- Description of the task: Retype, word for word, every line from the one holding "FBI spokeswoman said." through the one holding "The FBI, NCIS" in the entries below, both included, and only those lines.

(Records from a collection)
# # # #
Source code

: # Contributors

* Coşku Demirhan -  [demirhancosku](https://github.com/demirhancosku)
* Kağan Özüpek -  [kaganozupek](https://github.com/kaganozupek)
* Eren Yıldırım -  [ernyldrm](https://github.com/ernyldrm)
# # # #
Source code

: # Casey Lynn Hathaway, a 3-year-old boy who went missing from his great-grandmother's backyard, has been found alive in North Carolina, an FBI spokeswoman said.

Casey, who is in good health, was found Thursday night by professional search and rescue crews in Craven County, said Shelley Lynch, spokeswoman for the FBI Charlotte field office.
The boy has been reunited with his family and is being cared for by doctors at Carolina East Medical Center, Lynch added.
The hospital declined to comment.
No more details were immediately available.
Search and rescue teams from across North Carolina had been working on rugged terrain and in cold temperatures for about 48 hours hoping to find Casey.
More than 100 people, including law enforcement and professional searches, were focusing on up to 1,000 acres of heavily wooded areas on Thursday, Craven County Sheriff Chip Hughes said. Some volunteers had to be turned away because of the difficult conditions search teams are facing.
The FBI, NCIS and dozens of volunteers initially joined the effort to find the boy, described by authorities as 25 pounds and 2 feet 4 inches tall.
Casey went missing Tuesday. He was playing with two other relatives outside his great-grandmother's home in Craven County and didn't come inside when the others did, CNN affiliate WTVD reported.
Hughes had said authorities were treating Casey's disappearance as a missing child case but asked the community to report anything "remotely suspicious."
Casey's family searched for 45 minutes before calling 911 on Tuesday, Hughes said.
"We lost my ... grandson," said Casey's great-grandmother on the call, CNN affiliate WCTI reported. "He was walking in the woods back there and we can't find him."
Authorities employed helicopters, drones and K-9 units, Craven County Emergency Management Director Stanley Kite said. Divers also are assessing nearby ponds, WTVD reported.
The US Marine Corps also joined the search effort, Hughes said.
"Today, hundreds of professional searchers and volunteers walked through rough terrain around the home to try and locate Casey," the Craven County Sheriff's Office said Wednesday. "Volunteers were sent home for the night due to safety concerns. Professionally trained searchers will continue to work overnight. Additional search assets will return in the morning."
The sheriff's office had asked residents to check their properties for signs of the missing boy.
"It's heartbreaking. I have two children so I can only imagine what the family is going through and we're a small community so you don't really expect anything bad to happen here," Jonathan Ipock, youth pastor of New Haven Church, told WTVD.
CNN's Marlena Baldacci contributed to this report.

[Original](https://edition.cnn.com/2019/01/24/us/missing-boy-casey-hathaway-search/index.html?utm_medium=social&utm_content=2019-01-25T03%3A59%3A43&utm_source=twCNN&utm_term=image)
# # # #
- Solution to this exercise:
: # Casey Lynn Hathaway, a 3-year-old boy who went missing from his great-grandmother's backyard, has been found alive in North Carolina, an FBI spokeswoman said.

Casey, who is in good health, was found Thursday night by professional search and rescue crews in Craven County, said Shelley Lynch, spokeswoman for the FBI Charlotte field office.
The boy has been reunited with his family and is being cared for by doctors at Carolina East Medical Center, Lynch added.
The hospital declined to comment.
No more details were immediately available.
Search and rescue teams from across North Carolina had been working on rugged terrain and in cold temperatures for about 48 hours hoping to find Casey.
More than 100 people, including law enforcement and professional searches, were focusing on up to 1,000 acres of heavily wooded areas on Thursday, Craven County Sheriff Chip Hughes said. Some volunteers had to be turned away because of the difficult conditions search teams are facing.
The FBI, NCIS and dozens of volunteers initially joined the effort to find the boy, described by authorities as 25 pounds and 2 feet 4 inches tall.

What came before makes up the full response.